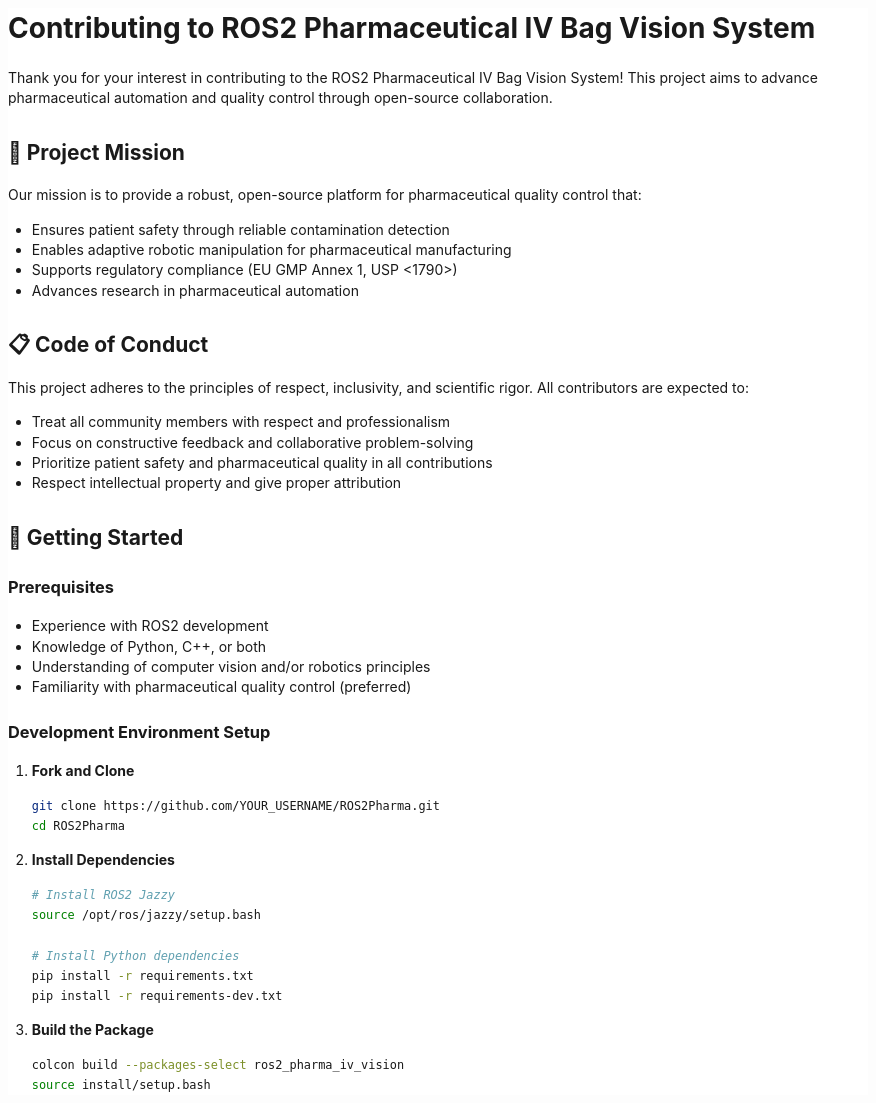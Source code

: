 # Contributing to ROS2 Pharmaceutical IV Bag Vision System

Thank you for your interest in contributing to the ROS2 Pharmaceutical IV Bag Vision System! This project aims to advance pharmaceutical automation and quality control through open-source collaboration.

## 🎯 **Project Mission**

Our mission is to provide a robust, open-source platform for pharmaceutical quality control that:
- Ensures patient safety through reliable contamination detection
- Enables adaptive robotic manipulation for pharmaceutical manufacturing
- Supports regulatory compliance (EU GMP Annex 1, USP <1790>)
- Advances research in pharmaceutical automation

## 📋 **Code of Conduct**

This project adheres to the principles of respect, inclusivity, and scientific rigor. All contributors are expected to:
- Treat all community members with respect and professionalism
- Focus on constructive feedback and collaborative problem-solving
- Prioritize patient safety and pharmaceutical quality in all contributions
- Respect intellectual property and give proper attribution

## 🚀 **Getting Started**

### Prerequisites
- Experience with ROS2 development
- Knowledge of Python, C++, or both
- Understanding of computer vision and/or robotics principles
- Familiarity with pharmaceutical quality control (preferred)

### Development Environment Setup

1. **Fork and Clone**
   ```bash
   git clone https://github.com/YOUR_USERNAME/ROS2Pharma.git
   cd ROS2Pharma
   ```

2. **Install Dependencies**
   ```bash
   # Install ROS2 Jazzy
   source /opt/ros/jazzy/setup.bash
   
   # Install Python dependencies
   pip install -r requirements.txt
   pip install -r requirements-dev.txt
   ```

3. **Build the Package**
   ```bash
   colcon build --packages-select ros2_pharma_iv_vision
   source install/setup.bash
   ```
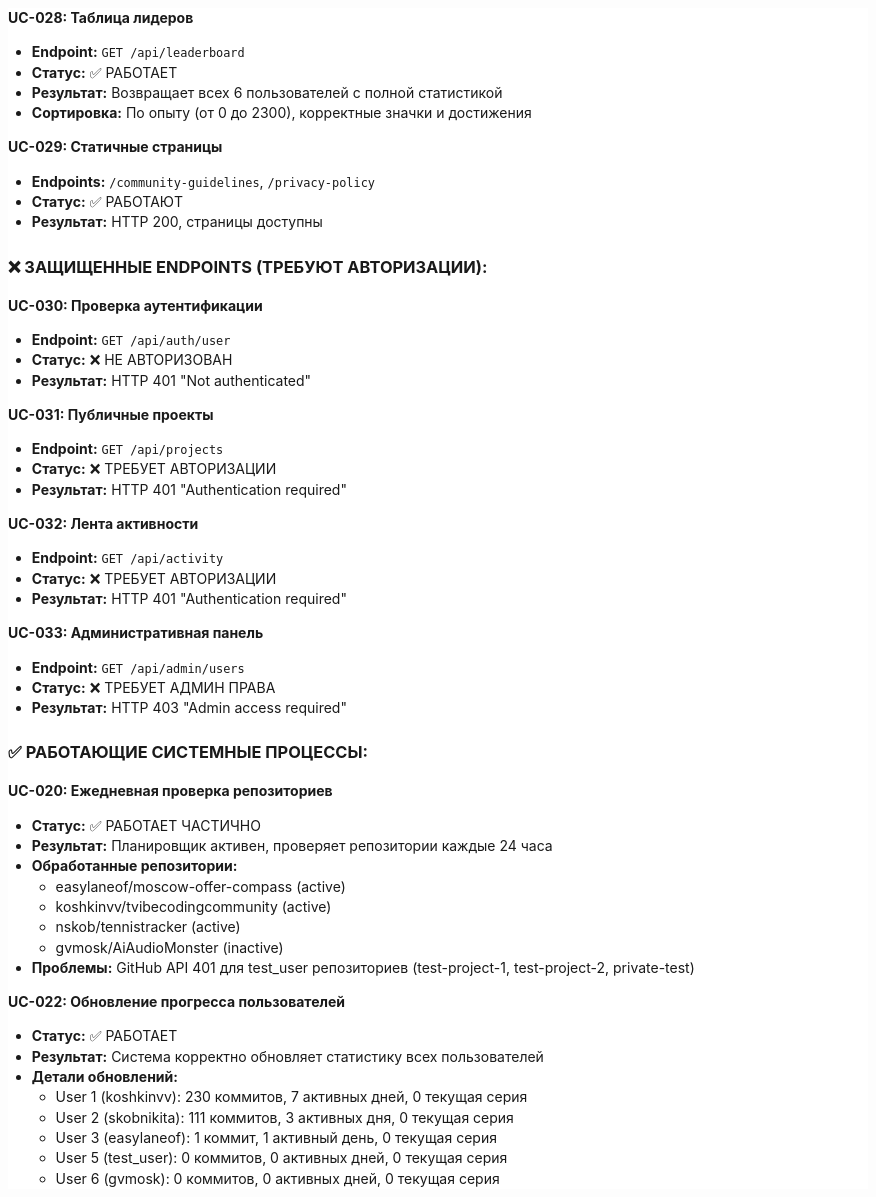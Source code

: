 **UC-028: Таблица лидеров**
- **Endpoint:** `GET /api/leaderboard`
- **Статус:** ✅ РАБОТАЕТ
- **Результат:** Возвращает всех 6 пользователей с полной статистикой
- **Сортировка:** По опыту (от 0 до 2300), корректные значки и достижения

**UC-029: Статичные страницы**
- **Endpoints:** `/community-guidelines`, `/privacy-policy`  
- **Статус:** ✅ РАБОТАЮТ
- **Результат:** HTTP 200, страницы доступны

### ❌ ЗАЩИЩЕННЫЕ ENDPOINTS (ТРЕБУЮТ АВТОРИЗАЦИИ):

**UC-030: Проверка аутентификации**
- **Endpoint:** `GET /api/auth/user`
- **Статус:** ❌ НЕ АВТОРИЗОВАН
- **Результат:** HTTP 401 "Not authenticated"

**UC-031: Публичные проекты**
- **Endpoint:** `GET /api/projects`
- **Статус:** ❌ ТРЕБУЕТ АВТОРИЗАЦИИ
- **Результат:** HTTP 401 "Authentication required"

**UC-032: Лента активности**
- **Endpoint:** `GET /api/activity`
- **Статус:** ❌ ТРЕБУЕТ АВТОРИЗАЦИИ
- **Результат:** HTTP 401 "Authentication required"

**UC-033: Административная панель**
- **Endpoint:** `GET /api/admin/users`
- **Статус:** ❌ ТРЕБУЕТ АДМИН ПРАВА
- **Результат:** HTTP 403 "Admin access required"

### ✅ РАБОТАЮЩИЕ СИСТЕМНЫЕ ПРОЦЕССЫ:

**UC-020: Ежедневная проверка репозиториев**
- **Статус:** ✅ РАБОТАЕТ ЧАСТИЧНО
- **Результат:** Планировщик активен, проверяет репозитории каждые 24 часа
- **Обработанные репозитории:** 
  - easylaneof/moscow-offer-compass (active)
  - koshkinvv/tvibecodingcommunity (active)  
  - nskob/tennistracker (active)
  - gvmosk/AiAudioMonster (inactive)
- **Проблемы:** GitHub API 401 для test_user репозиториев (test-project-1, test-project-2, private-test)

**UC-022: Обновление прогресса пользователей**
- **Статус:** ✅ РАБОТАЕТ
- **Результат:** Система корректно обновляет статистику всех пользователей
- **Детали обновлений:**
  - User 1 (koshkinvv): 230 коммитов, 7 активных дней, 0 текущая серия
  - User 2 (skobnikita): 111 коммитов, 3 активных дня, 0 текущая серия  
  - User 3 (easylaneof): 1 коммит, 1 активный день, 0 текущая серия
  - User 5 (test_user): 0 коммитов, 0 активных дней, 0 текущая серия
  - User 6 (gvmosk): 0 коммитов, 0 активных дней, 0 текущая серия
##########
• **EXERCISE INSTRUCTIONS**: Where does the string "активных" occur in the listing above? Return every line that contains it.

• **WRITTEN ANSWER**:
  - User 1 (koshkinvv): 230 коммитов, 7 активных дней, 0 текущая серия
  - User 2 (skobnikita): 111 коммитов, 3 активных дня, 0 текущая серия  
  - User 5 (test_user): 0 коммитов, 0 активных дней, 0 текущая серия
  - User 6 (gvmosk): 0 коммитов, 0 активных дней, 0 текущая серия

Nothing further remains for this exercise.